WHAT YOU SHOULD DO | Repeat exactly, and only, the lines below starting at the line that contains "2 &amp; the resultant list is also circular.</span></pre>" and ending at the line that contains "List: 1-&gt;7-&gt;8-&gt;10, key", inclusive of both.

Saved entries:
[Start of section]

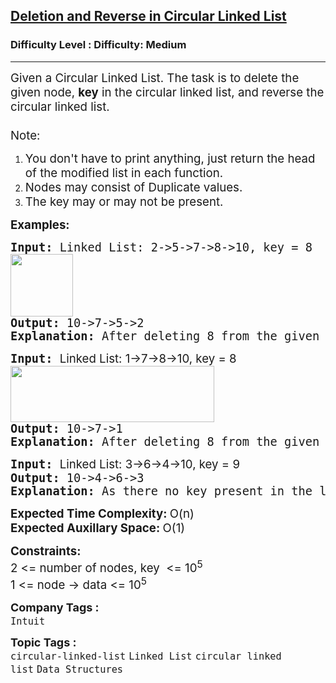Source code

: <h2><a href="https://www.geeksforgeeks.org/problems/deletion-and-reverse-in-linked-list/1?page=4&category=Linked%20List&sortBy=difficulty">Deletion and Reverse in Circular Linked List</a></h2><h3>Difficulty Level : Difficulty: Medium</h3><hr><div class="problems_problem_content__Xm_eO"><p><span style="font-size: 14pt;">Given a Circular Linked List. The task is to delete the given node, <strong>key</strong> in the circular linked list, and reverse the circular linked list.<br><br>Note: </span></p>
<ol>
<li><span style="font-size: 14pt;">You don't have to print anything, just return the head of the modified list in each function.</span></li>
<li><span style="font-size: 14pt;">Nodes may consist of Duplicate values.</span></li>
<li><span style="font-size: 14pt;">The key may or may not be present.</span></li>
</ol>
<p><span style="font-size: 14pt;"><strong>Examples:</strong></span></p>
<pre><span style="font-size: 14pt;"><strong>Input:</strong> Linked List: 2-&gt;5-&gt;7-&gt;8-&gt;10, key = 8<br><img src="https://media.geeksforgeeks.org/img-practice/prod/addEditProblem/700622/Web/Other/blobid0_1721115190.png" height="100"></span><br><span style="font-size: 14pt;"><strong>Output:</strong> 10-&gt;7-&gt;5-&gt;2 <br><strong>Explanation: </strong>After deleting 8 from the given circular linked list, it has elements as 2, 5, 7, 10. Now, reversing this list will result in 10, 7, 5, 2 &amp; the resultant list is also circular.</span></pre>
<pre><span style="font-size: 14pt;"><strong>Input: </strong><span style="font-family: -apple-system, 'system-ui', 'Segoe UI', Roboto, Oxygen, Ubuntu, Cantarell, 'Open Sans', 'Helvetica Neue', sans-serif; white-space: normal;">Linked List: 1-&gt;7-&gt;8-&gt;10, key = 8<br></span><img src="https://media.geeksforgeeks.org/img-practice/prod/addEditProblem/700622/Web/Other/blobid2_1721115281.png" width="326" height="90"><br><strong>Output: </strong>10-&gt;7-&gt;1
<strong>Explanation: </strong>After deleting 8 from the given circular linked list, it has elements as 1, 7,10. Now, reversing this list will result in 10, 7, 1 &amp; the resultant list is also circular.</span></pre>
<pre><span style="font-size: 14pt;"><strong>Input: </strong><span style="font-family: -apple-system, 'system-ui', 'Segoe UI', Roboto, Oxygen, Ubuntu, Cantarell, 'Open Sans', 'Helvetica Neue', sans-serif; white-space: normal;">Linked List: 3-&gt;6-&gt;4-&gt;10, key = 9</span><br><strong>Output: </strong>10-&gt;4-&gt;6-&gt;3
<strong>Explanation: </strong>As there no key present in the list, so simply reverse the list &amp; the resultant list is also circular.</span></pre>
<p><span style="font-size: 14pt;"><strong>Expected Time Complexity: </strong>O(n)<strong><br></strong><strong style="font-family: -apple-system, BlinkMacSystemFont, 'Segoe UI', Roboto, Oxygen, Ubuntu, Cantarell, 'Open Sans', 'Helvetica Neue', sans-serif;">Expected Auxillary Space</strong><strong style="font-family: -apple-system, BlinkMacSystemFont, 'Segoe UI', Roboto, Oxygen, Ubuntu, Cantarell, 'Open Sans', 'Helvetica Neue', sans-serif;">: </strong><span style="font-family: -apple-system, BlinkMacSystemFont, 'Segoe UI', Roboto, Oxygen, Ubuntu, Cantarell, 'Open Sans', 'Helvetica Neue', sans-serif;">O(1)</span></span></p>
<p><span style="font-size: 14pt;"><strong>Constraints:</strong><br>2 &lt;= number of nodes, key&nbsp; &lt;= 10<sup>5</sup><br>1 &lt;= node -&gt; data &lt;= 10<sup>5</sup></span></p></div><p><span style=font-size:18px><strong>Company Tags : </strong><br><code>Intuit</code>&nbsp;<br><p><span style=font-size:18px><strong>Topic Tags : </strong><br><code>circular-linked-list</code>&nbsp;<code>Linked List</code>&nbsp;<code>circular linked list</code>&nbsp;<code>Data Structures</code>&nbsp;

[End of section]

SOLUTION |
<pre><span style="font-size: 14pt;"><strong>Input:</strong> Linked List: 2-&gt;5-&gt;7-&gt;8-&gt;10, key = 8<br><img src="https://media.geeksforgeeks.org/img-practice/prod/addEditProblem/700622/Web/Other/blobid0_1721115190.png" height="100"></span><br><span style="font-size: 14pt;"><strong>Output:</strong> 10-&gt;7-&gt;5-&gt;2 <br><strong>Explanation: </strong>After deleting 8 from the given circular linked list, it has elements as 2, 5, 7, 10. Now, reversing this list will result in 10, 7, 5, 2 &amp; the resultant list is also circular.</span></pre>
<pre><span style="font-size: 14pt;"><strong>Input: </strong><span style="font-family: -apple-system, 'system-ui', 'Segoe UI', Roboto, Oxygen, Ubuntu, Cantarell, 'Open Sans', 'Helvetica Neue', sans-serif; white-space: normal;">Linked List: 1-&gt;7-&gt;8-&gt;10, key = 8<br></span><img src="https://media.geeksforgeeks.org/img-practice/prod/addEditProblem/700622/Web/Other/blobid2_1721115281.png" width="326" height="90"><br><strong>Output: </strong>10-&gt;7-&gt;1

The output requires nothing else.